Pero David, empujado por una repentina temeridad nacida del temor y del espanto, se encontraba ya dentro y encendía la luz.

—No veo ningún perro —le dijo a la muchacha.

—Estás loco. Tiene que estar ahí. —Su cara se asomó cautelosamente a la puerta y se alargó por la sorpresa—. Te digo que... Bueno, supongo que debe de haber salido por la otra puerta.

David no le dijo que la otra puerta estaba cerrada con pasador.

—Imagino que lo traería algún cliente —prosiguió ella, nerviosamente—. Algunos dan la impresión de que no pueden hacer las compras a menos que vayan acompañados de un par de galgos rusos. Aunque esa clase de clientes no suelen meterse en el sótano de oportunidades.
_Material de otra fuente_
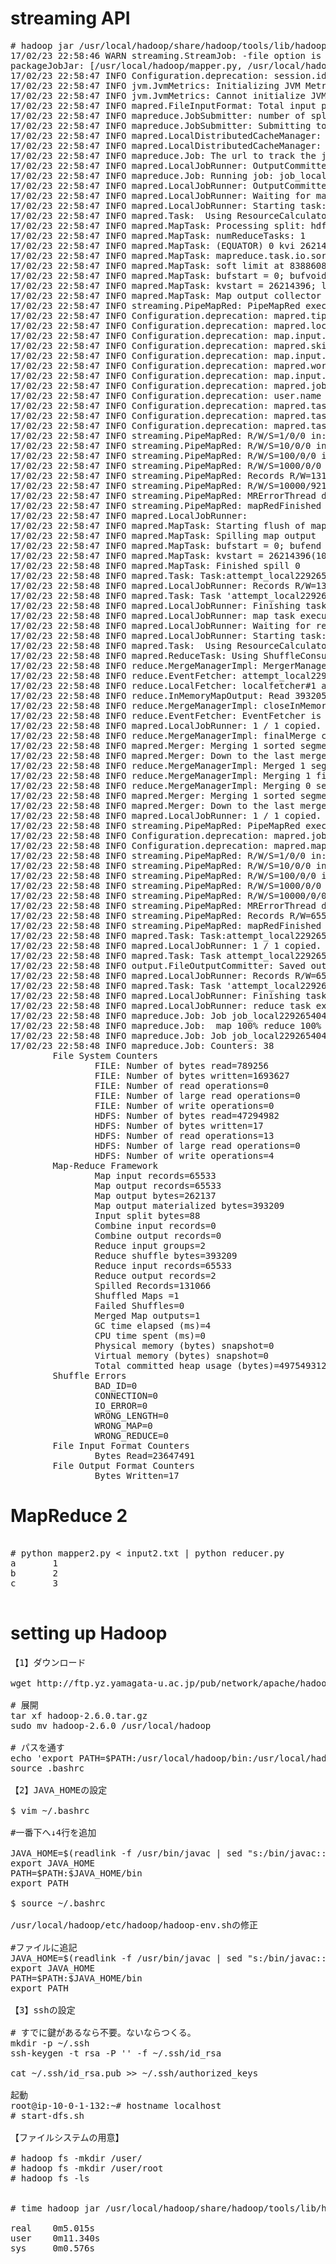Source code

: # streaming API

<pre>
# hadoop jar /usr/local/hadoop/share/hadoop/tools/lib/hadoop-streaming-2.6.0.jar -input palo -output palo.out -mapper /usr/local/hadoop/mapper.py -reducer /usr/local/hadoop/reducer.py -file /usr/local/hadoop/mapper.py /usr/local/hadoop/reducer.py                                                                             
17/02/23 22:58:46 WARN streaming.StreamJob: -file option is deprecated, please use generic option -files instead.
packageJobJar: [/usr/local/hadoop/mapper.py, /usr/local/hadoop/reducer.py] [] /tmp/streamjob15038804099611948.jar tmpDir=null
17/02/23 22:58:47 INFO Configuration.deprecation: session.id is deprecated. Instead, use dfs.metrics.session-id
17/02/23 22:58:47 INFO jvm.JvmMetrics: Initializing JVM Metrics with processName=JobTracker, sessionId=
17/02/23 22:58:47 INFO jvm.JvmMetrics: Cannot initialize JVM Metrics with processName=JobTracker, sessionId= - already initialized
17/02/23 22:58:47 INFO mapred.FileInputFormat: Total input paths to process : 1
17/02/23 22:58:47 INFO mapreduce.JobSubmitter: number of splits:1
17/02/23 22:58:47 INFO mapreduce.JobSubmitter: Submitting tokens for job: job_local229265404_0001
17/02/23 22:58:47 INFO mapred.LocalDistributedCacheManager: Localized file:/usr/local/hadoop/mapper.py as file:/tmp/hadoop-root/mapred/local/1487858327354/mapper.py
17/02/23 22:58:47 INFO mapred.LocalDistributedCacheManager: Localized file:/usr/local/hadoop/reducer.py as file:/tmp/hadoop-root/mapred/local/1487858327355/reducer.py
17/02/23 22:58:47 INFO mapreduce.Job: The url to track the job: http://localhost:8080/
17/02/23 22:58:47 INFO mapred.LocalJobRunner: OutputCommitter set in config null
17/02/23 22:58:47 INFO mapreduce.Job: Running job: job_local229265404_0001
17/02/23 22:58:47 INFO mapred.LocalJobRunner: OutputCommitter is org.apache.hadoop.mapred.FileOutputCommitter
17/02/23 22:58:47 INFO mapred.LocalJobRunner: Waiting for map tasks
17/02/23 22:58:47 INFO mapred.LocalJobRunner: Starting task: attempt_local229265404_0001_m_000000_0
17/02/23 22:58:47 INFO mapred.Task:  Using ResourceCalculatorProcessTree : [ ]
17/02/23 22:58:47 INFO mapred.MapTask: Processing split: hdfs://localhost:9000/user/root/palo:0+23647491
17/02/23 22:58:47 INFO mapred.MapTask: numReduceTasks: 1
17/02/23 22:58:47 INFO mapred.MapTask: (EQUATOR) 0 kvi 26214396(104857584)
17/02/23 22:58:47 INFO mapred.MapTask: mapreduce.task.io.sort.mb: 100
17/02/23 22:58:47 INFO mapred.MapTask: soft limit at 83886080
17/02/23 22:58:47 INFO mapred.MapTask: bufstart = 0; bufvoid = 104857600
17/02/23 22:58:47 INFO mapred.MapTask: kvstart = 26214396; length = 6553600
17/02/23 22:58:47 INFO mapred.MapTask: Map output collector class = org.apache.hadoop.mapred.MapTask$MapOutputBuffer
17/02/23 22:58:47 INFO streaming.PipeMapRed: PipeMapRed exec [/usr/local/hadoop/./mapper.py]
17/02/23 22:58:47 INFO Configuration.deprecation: mapred.tip.id is deprecated. Instead, use mapreduce.task.id
17/02/23 22:58:47 INFO Configuration.deprecation: mapred.local.dir is deprecated. Instead, use mapreduce.cluster.local.dir
17/02/23 22:58:47 INFO Configuration.deprecation: map.input.file is deprecated. Instead, use mapreduce.map.input.file
17/02/23 22:58:47 INFO Configuration.deprecation: mapred.skip.on is deprecated. Instead, use mapreduce.job.skiprecords
17/02/23 22:58:47 INFO Configuration.deprecation: map.input.length is deprecated. Instead, use mapreduce.map.input.length
17/02/23 22:58:47 INFO Configuration.deprecation: mapred.work.output.dir is deprecated. Instead, use mapreduce.task.output.dir
17/02/23 22:58:47 INFO Configuration.deprecation: map.input.start is deprecated. Instead, use mapreduce.map.input.start
17/02/23 22:58:47 INFO Configuration.deprecation: mapred.job.id is deprecated. Instead, use mapreduce.job.id
17/02/23 22:58:47 INFO Configuration.deprecation: user.name is deprecated. Instead, use mapreduce.job.user.name
17/02/23 22:58:47 INFO Configuration.deprecation: mapred.task.is.map is deprecated. Instead, use mapreduce.task.ismap
17/02/23 22:58:47 INFO Configuration.deprecation: mapred.task.id is deprecated. Instead, use mapreduce.task.attempt.id
17/02/23 22:58:47 INFO Configuration.deprecation: mapred.task.partition is deprecated. Instead, use mapreduce.task.partition
17/02/23 22:58:47 INFO streaming.PipeMapRed: R/W/S=1/0/0 in:NA [rec/s] out:NA [rec/s]
17/02/23 22:58:47 INFO streaming.PipeMapRed: R/W/S=10/0/0 in:NA [rec/s] out:NA [rec/s]
17/02/23 22:58:47 INFO streaming.PipeMapRed: R/W/S=100/0/0 in:NA [rec/s] out:NA [rec/s]
17/02/23 22:58:47 INFO streaming.PipeMapRed: R/W/S=1000/0/0 in:NA [rec/s] out:NA [rec/s]
17/02/23 22:58:47 INFO streaming.PipeMapRed: Records R/W=1316/1
17/02/23 22:58:47 INFO streaming.PipeMapRed: R/W/S=10000/9214/0 in:NA [rec/s] out:NA [rec/s]
17/02/23 22:58:47 INFO streaming.PipeMapRed: MRErrorThread done
17/02/23 22:58:47 INFO streaming.PipeMapRed: mapRedFinished
17/02/23 22:58:47 INFO mapred.LocalJobRunner: 
17/02/23 22:58:47 INFO mapred.MapTask: Starting flush of map output
17/02/23 22:58:47 INFO mapred.MapTask: Spilling map output
17/02/23 22:58:47 INFO mapred.MapTask: bufstart = 0; bufend = 262137; bufvoid = 104857600
17/02/23 22:58:47 INFO mapred.MapTask: kvstart = 26214396(104857584); kvend = 25952268(103809072); length = 262129/6553600
17/02/23 22:58:48 INFO mapred.MapTask: Finished spill 0
17/02/23 22:58:48 INFO mapred.Task: Task:attempt_local229265404_0001_m_000000_0 is done. And is in the process of committing
17/02/23 22:58:48 INFO mapred.LocalJobRunner: Records R/W=1316/1
17/02/23 22:58:48 INFO mapred.Task: Task 'attempt_local229265404_0001_m_000000_0' done.
17/02/23 22:58:48 INFO mapred.LocalJobRunner: Finishing task: attempt_local229265404_0001_m_000000_0
17/02/23 22:58:48 INFO mapred.LocalJobRunner: map task executor complete.
17/02/23 22:58:48 INFO mapred.LocalJobRunner: Waiting for reduce tasks
17/02/23 22:58:48 INFO mapred.LocalJobRunner: Starting task: attempt_local229265404_0001_r_000000_0
17/02/23 22:58:48 INFO mapred.Task:  Using ResourceCalculatorProcessTree : [ ]
17/02/23 22:58:48 INFO mapred.ReduceTask: Using ShuffleConsumerPlugin: org.apache.hadoop.mapreduce.task.reduce.Shuffle@1522e807
17/02/23 22:58:48 INFO reduce.MergeManagerImpl: MergerManager: memoryLimit=334338464, maxSingleShuffleLimit=83584616, mergeThreshold=220663392, ioSortFactor=10, memToMemMergeOutputsThreshold=10
17/02/23 22:58:48 INFO reduce.EventFetcher: attempt_local229265404_0001_r_000000_0 Thread started: EventFetcher for fetching Map Completion Events
17/02/23 22:58:48 INFO reduce.LocalFetcher: localfetcher#1 about to shuffle output of map attempt_local229265404_0001_m_000000_0 decomp: 393205 len: 393209 to MEMORY
17/02/23 22:58:48 INFO reduce.InMemoryMapOutput: Read 393205 bytes from map-output for attempt_local229265404_0001_m_000000_0
17/02/23 22:58:48 INFO reduce.MergeManagerImpl: closeInMemoryFile -> map-output of size: 393205, inMemoryMapOutputs.size() -> 1, commitMemory -> 0, usedMemory ->393205
17/02/23 22:58:48 INFO reduce.EventFetcher: EventFetcher is interrupted.. Returning
17/02/23 22:58:48 INFO mapred.LocalJobRunner: 1 / 1 copied.
17/02/23 22:58:48 INFO reduce.MergeManagerImpl: finalMerge called with 1 in-memory map-outputs and 0 on-disk map-outputs
17/02/23 22:58:48 INFO mapred.Merger: Merging 1 sorted segments
17/02/23 22:58:48 INFO mapred.Merger: Down to the last merge-pass, with 1 segments left of total size: 393201 bytes
17/02/23 22:58:48 INFO reduce.MergeManagerImpl: Merged 1 segments, 393205 bytes to disk to satisfy reduce memory limit
17/02/23 22:58:48 INFO reduce.MergeManagerImpl: Merging 1 files, 393209 bytes from disk
17/02/23 22:58:48 INFO reduce.MergeManagerImpl: Merging 0 segments, 0 bytes from memory into reduce
17/02/23 22:58:48 INFO mapred.Merger: Merging 1 sorted segments
17/02/23 22:58:48 INFO mapred.Merger: Down to the last merge-pass, with 1 segments left of total size: 393201 bytes
17/02/23 22:58:48 INFO mapred.LocalJobRunner: 1 / 1 copied.
17/02/23 22:58:48 INFO streaming.PipeMapRed: PipeMapRed exec [/usr/local/hadoop/./reducer.py]
17/02/23 22:58:48 INFO Configuration.deprecation: mapred.job.tracker is deprecated. Instead, use mapreduce.jobtracker.address
17/02/23 22:58:48 INFO Configuration.deprecation: mapred.map.tasks is deprecated. Instead, use mapreduce.job.maps
17/02/23 22:58:48 INFO streaming.PipeMapRed: R/W/S=1/0/0 in:NA [rec/s] out:NA [rec/s]
17/02/23 22:58:48 INFO streaming.PipeMapRed: R/W/S=10/0/0 in:NA [rec/s] out:NA [rec/s]
17/02/23 22:58:48 INFO streaming.PipeMapRed: R/W/S=100/0/0 in:NA [rec/s] out:NA [rec/s]
17/02/23 22:58:48 INFO streaming.PipeMapRed: R/W/S=1000/0/0 in:NA [rec/s] out:NA [rec/s]
17/02/23 22:58:48 INFO streaming.PipeMapRed: R/W/S=10000/0/0 in:NA [rec/s] out:NA [rec/s]
17/02/23 22:58:48 INFO streaming.PipeMapRed: MRErrorThread done
17/02/23 22:58:48 INFO streaming.PipeMapRed: Records R/W=65533/1
17/02/23 22:58:48 INFO streaming.PipeMapRed: mapRedFinished
17/02/23 22:58:48 INFO mapred.Task: Task:attempt_local229265404_0001_r_000000_0 is done. And is in the process of committing
17/02/23 22:58:48 INFO mapred.LocalJobRunner: 1 / 1 copied.
17/02/23 22:58:48 INFO mapred.Task: Task attempt_local229265404_0001_r_000000_0 is allowed to commit now
17/02/23 22:58:48 INFO output.FileOutputCommitter: Saved output of task 'attempt_local229265404_0001_r_000000_0' to hdfs://localhost:9000/user/root/palo.out/_temporary/0/task_local229265404_0001_r_000000
17/02/23 22:58:48 INFO mapred.LocalJobRunner: Records R/W=65533/1 > reduce
17/02/23 22:58:48 INFO mapred.Task: Task 'attempt_local229265404_0001_r_000000_0' done.
17/02/23 22:58:48 INFO mapred.LocalJobRunner: Finishing task: attempt_local229265404_0001_r_000000_0
17/02/23 22:58:48 INFO mapred.LocalJobRunner: reduce task executor complete.
17/02/23 22:58:48 INFO mapreduce.Job: Job job_local229265404_0001 running in uber mode : false
17/02/23 22:58:48 INFO mapreduce.Job:  map 100% reduce 100%
17/02/23 22:58:48 INFO mapreduce.Job: Job job_local229265404_0001 completed successfully
17/02/23 22:58:48 INFO mapreduce.Job: Counters: 38
        File System Counters
                FILE: Number of bytes read=789256
                FILE: Number of bytes written=1693627
                FILE: Number of read operations=0
                FILE: Number of large read operations=0
                FILE: Number of write operations=0
                HDFS: Number of bytes read=47294982
                HDFS: Number of bytes written=17
                HDFS: Number of read operations=13
                HDFS: Number of large read operations=0
                HDFS: Number of write operations=4
        Map-Reduce Framework
                Map input records=65533
                Map output records=65533
                Map output bytes=262137
                Map output materialized bytes=393209
                Input split bytes=88
                Combine input records=0
                Combine output records=0
                Reduce input groups=2
                Reduce shuffle bytes=393209
                Reduce input records=65533
                Reduce output records=2
                Spilled Records=131066
                Shuffled Maps =1
                Failed Shuffles=0
                Merged Map outputs=1
                GC time elapsed (ms)=4
                CPU time spent (ms)=0
                Physical memory (bytes) snapshot=0
                Virtual memory (bytes) snapshot=0
                Total committed heap usage (bytes)=497549312
        Shuffle Errors
                BAD_ID=0
                CONNECTION=0
                IO_ERROR=0
                WRONG_LENGTH=0
                WRONG_MAP=0
                WRONG_REDUCE=0
        File Input Format Counters 
                Bytes Read=23647491
        File Output Format Counters 
                Bytes Written=17
</pre>

# MapReduce 2

<pre>

# python mapper2.py < input2.txt | python reducer.py
a       1
b       2
c       3

</pre>

# setting up Hadoop

<pre>
【1】ダウンロード

wget http://ftp.yz.yamagata-u.ac.jp/pub/network/apache/hadoop/common/hadoop-2.6.0/hadoop-2.6.0.tar.gz

# 展開
tar xf hadoop-2.6.0.tar.gz
sudo mv hadoop-2.6.0 /usr/local/hadoop

# パスを通す
echo 'export PATH=$PATH:/usr/local/hadoop/bin:/usr/local/hadoop/sbin' >> .bashrc
source .bashrc

【2】JAVA_HOMEの設定

$ vim ~/.bashrc

#一番下へ↓4行を追加

JAVA_HOME=$(readlink -f /usr/bin/javac | sed "s:/bin/javac::")
export JAVA_HOME
PATH=$PATH:$JAVA_HOME/bin
export PATH

$ source ~/.bashrc

/usr/local/hadoop/etc/hadoop/hadoop-env.shの修正

#ファイルに追記
JAVA_HOME=$(readlink -f /usr/bin/javac | sed "s:/bin/javac::")
export JAVA_HOME
PATH=$PATH:$JAVA_HOME/bin
export PATH

【3】sshの設定

# すでに鍵があるなら不要。ないならつくる。
mkdir -p ~/.ssh
ssh-keygen -t rsa -P '' -f ~/.ssh/id_rsa

cat ~/.ssh/id_rsa.pub >> ~/.ssh/authorized_keys

起動
root@ip-10-0-1-132:~# hostname localhost
# start-dfs.sh

【ファイルシステムの用意】

# hadoop fs -mkdir /user/
# hadoop fs -mkdir /user/root
# hadoop fs -ls


# time hadoop jar /usr/local/hadoop/share/hadoop/tools/lib/hadoop-streaming-2.6.0.jar -mapper mapper4.py -reducer reducer4.py -file mapper4.py reducer4.py -input /user/root/input.txt -output /user/root/output/

real    0m5.015s
user    0m11.340s
sys     0m0.576s

</pre>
Supongo que deberíamos buscarlo antes de almorzar. Tenía un aspecto peligroso.

David casi no la había oído. Sólo había notado que su armario estaba abierto y que habían arrancado su abrigo y yacía en el suelo. Habían abierto la bolsa de papel marrón que contenía su almuerzo y habían examinado su contenido, como si un animal lo hubiera olisqueado. Al agacharse, vio que los emparedados estaban cubiertos de unas manchas negras y grasientas; un rancio olor que le resultaba familiar le subió hasta las narices.


-Fritz Leiber-

Fragmento de "The Hound", publicado originalmente en la edición de noviembre de 1942 de la revista Weird Tales, y luego reeditado en la antología de 1947: Los agentes negros de la noche (Night's Black Agents).


Los ojos del licántropo... guardan e infunden terror.